10. As appears from clause 8 the Applicant agreed that appendix D was correctly calculated and will bind the Applicant if he failed on the primary issue. As will be seen, the Applicant does fail on the primary issue, and accordingly Appendix D is correct. However it is not necessary to include it in this decision because to do so would unduly lengthen it; it is noted that the relevant Appendix is that marked D and attached to the Respondent's Statement of Facts and Contentions and where the last line of the Appendix specifies that "the Net Profit Attributed to the Applicant was $59732, $51080 and $37907" successively in respect of the respective relevant years.

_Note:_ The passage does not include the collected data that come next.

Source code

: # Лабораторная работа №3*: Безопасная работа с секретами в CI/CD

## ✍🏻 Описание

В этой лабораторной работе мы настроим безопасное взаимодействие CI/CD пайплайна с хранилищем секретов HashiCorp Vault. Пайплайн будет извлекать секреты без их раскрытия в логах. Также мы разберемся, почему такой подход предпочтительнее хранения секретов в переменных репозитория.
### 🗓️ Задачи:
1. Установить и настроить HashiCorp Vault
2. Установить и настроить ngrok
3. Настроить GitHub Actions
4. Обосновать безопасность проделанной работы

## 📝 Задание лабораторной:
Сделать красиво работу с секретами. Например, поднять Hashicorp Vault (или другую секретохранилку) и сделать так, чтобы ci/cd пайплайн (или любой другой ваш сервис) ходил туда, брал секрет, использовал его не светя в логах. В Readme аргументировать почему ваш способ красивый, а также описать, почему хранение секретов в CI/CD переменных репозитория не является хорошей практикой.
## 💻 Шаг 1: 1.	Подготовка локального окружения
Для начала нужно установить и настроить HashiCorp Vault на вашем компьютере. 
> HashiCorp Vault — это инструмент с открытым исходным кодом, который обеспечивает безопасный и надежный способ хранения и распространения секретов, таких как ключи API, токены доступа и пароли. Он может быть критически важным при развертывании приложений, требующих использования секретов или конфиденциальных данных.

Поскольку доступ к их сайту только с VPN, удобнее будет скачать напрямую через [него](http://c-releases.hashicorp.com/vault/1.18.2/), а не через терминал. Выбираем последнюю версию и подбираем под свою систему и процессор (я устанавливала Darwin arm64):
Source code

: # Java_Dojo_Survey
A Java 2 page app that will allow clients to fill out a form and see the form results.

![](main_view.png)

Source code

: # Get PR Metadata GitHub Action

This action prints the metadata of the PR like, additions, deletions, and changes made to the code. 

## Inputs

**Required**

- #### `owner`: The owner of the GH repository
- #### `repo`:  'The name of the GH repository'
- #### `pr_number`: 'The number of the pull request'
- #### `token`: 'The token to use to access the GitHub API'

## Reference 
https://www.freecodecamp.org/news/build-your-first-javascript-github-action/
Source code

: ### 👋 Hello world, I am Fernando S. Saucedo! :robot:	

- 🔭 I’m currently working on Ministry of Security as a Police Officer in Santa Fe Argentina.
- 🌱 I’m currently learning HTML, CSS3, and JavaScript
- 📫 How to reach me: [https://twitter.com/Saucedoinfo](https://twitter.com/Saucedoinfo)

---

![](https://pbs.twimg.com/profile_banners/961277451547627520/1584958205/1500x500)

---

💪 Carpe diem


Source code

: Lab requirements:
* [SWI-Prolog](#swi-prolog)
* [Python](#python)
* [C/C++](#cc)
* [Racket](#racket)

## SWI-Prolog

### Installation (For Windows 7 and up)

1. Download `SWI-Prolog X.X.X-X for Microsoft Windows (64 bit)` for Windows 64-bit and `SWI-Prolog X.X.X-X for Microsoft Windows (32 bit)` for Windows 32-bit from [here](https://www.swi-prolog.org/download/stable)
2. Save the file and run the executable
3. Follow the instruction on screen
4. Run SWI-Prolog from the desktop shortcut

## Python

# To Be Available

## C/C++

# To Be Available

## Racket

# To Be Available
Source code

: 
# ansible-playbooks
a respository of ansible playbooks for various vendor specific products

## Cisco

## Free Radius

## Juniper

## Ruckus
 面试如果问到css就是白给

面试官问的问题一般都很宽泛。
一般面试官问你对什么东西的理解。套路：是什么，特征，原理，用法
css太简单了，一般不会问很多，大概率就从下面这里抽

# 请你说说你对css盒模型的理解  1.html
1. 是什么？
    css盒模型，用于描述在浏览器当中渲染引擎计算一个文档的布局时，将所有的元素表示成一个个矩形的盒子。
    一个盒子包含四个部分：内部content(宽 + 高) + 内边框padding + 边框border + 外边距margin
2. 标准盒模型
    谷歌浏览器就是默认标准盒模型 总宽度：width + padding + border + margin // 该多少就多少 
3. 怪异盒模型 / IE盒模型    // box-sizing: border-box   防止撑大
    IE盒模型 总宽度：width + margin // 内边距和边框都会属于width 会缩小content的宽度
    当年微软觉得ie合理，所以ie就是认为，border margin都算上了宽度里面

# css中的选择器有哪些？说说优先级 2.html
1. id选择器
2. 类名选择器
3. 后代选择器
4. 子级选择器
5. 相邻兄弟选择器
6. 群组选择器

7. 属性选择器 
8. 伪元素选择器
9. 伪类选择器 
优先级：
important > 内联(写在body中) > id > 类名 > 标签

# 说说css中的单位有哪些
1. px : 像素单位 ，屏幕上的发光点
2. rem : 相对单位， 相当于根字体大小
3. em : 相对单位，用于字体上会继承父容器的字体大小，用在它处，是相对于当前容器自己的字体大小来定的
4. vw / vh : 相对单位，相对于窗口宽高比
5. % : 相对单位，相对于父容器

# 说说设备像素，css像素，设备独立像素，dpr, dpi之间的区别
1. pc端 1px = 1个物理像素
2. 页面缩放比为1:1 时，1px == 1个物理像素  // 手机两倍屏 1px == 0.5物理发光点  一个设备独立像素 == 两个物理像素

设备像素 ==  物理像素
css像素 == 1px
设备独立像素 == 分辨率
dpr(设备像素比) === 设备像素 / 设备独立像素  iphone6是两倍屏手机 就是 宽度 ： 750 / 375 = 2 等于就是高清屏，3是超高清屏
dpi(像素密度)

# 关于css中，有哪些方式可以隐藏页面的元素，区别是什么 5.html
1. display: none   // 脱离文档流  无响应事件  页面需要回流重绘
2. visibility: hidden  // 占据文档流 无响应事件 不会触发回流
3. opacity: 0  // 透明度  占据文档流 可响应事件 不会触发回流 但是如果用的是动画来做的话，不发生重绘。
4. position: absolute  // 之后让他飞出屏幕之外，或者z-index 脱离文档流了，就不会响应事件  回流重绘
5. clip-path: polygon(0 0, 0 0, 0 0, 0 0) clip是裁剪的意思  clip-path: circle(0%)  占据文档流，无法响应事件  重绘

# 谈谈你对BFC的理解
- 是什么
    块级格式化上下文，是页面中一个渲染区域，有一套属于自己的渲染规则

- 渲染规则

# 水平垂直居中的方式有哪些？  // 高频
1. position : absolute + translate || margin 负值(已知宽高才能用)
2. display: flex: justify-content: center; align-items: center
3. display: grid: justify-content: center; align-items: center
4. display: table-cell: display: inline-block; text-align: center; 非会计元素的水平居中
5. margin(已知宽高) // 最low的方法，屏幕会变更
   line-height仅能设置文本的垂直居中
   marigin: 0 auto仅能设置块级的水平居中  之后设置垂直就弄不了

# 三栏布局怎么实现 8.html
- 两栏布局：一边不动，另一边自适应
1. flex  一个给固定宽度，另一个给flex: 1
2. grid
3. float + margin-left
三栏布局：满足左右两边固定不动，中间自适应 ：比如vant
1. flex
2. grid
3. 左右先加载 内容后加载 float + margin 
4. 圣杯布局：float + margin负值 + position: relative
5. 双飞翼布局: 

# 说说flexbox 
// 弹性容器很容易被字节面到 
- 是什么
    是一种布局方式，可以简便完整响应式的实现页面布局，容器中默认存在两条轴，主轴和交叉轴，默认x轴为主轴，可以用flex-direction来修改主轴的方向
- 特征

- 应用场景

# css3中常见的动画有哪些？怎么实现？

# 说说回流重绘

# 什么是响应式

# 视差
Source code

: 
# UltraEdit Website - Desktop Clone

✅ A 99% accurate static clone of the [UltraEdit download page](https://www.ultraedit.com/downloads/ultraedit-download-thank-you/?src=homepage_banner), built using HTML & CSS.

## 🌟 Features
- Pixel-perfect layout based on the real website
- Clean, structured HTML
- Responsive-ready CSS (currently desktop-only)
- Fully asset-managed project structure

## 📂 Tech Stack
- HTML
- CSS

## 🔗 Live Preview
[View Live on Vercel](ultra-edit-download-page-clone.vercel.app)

11. In this decision, the "Company" means DK Consulting Pty Ltd (referred to in clause 3 of the Respondents written submissions); the "Act" means the Income Tax Assessment Act 1997; and "the 1936 Act" refers to the Income Tax Assessment Act 1936.

Part C - The legislation

12. The Respondent's written submissions contain a most helpful and comprehensive section entitled "Structure of the Legislation"; Clauses 13 to 40 inclusive are included in these reasons as follows:

"STRUCTURE OF THE LEGISLATION


  • ATC 2482

    13. Part 2- 42 of the Act (' the PSI provisions ') were inserted by New Business Tax System (Alienation of Personal Services Income) Act 2000.
  • 14. The Part consists of four Divisions: Division 84 'Introduction'; Division 85 'Deductions relating to personal services income'; Division 86 'Alienation of personal services income' and Division 87 'Personal services businesses'.

Objects of the legislation

  • 15. The objects of the legislation can be ascertained from the statements of objects contained within the several Divisions. Section 85-5 states, with respect to Division 85 :
  • The object of this Division is to ensure that individuals who are not conducting * personal services businesses cannot deduct certain amounts (such as amounts that employees cannot deduct).

  • 16. Section 86-10 states, with respect to Division 86 :
  • The object of this Division is to ensure that individuals cannot reduce or defer their income tax (and other liabilities) by alienating their * personal services income through companies, partnerships or trusts that are not conducting * personal services businesses.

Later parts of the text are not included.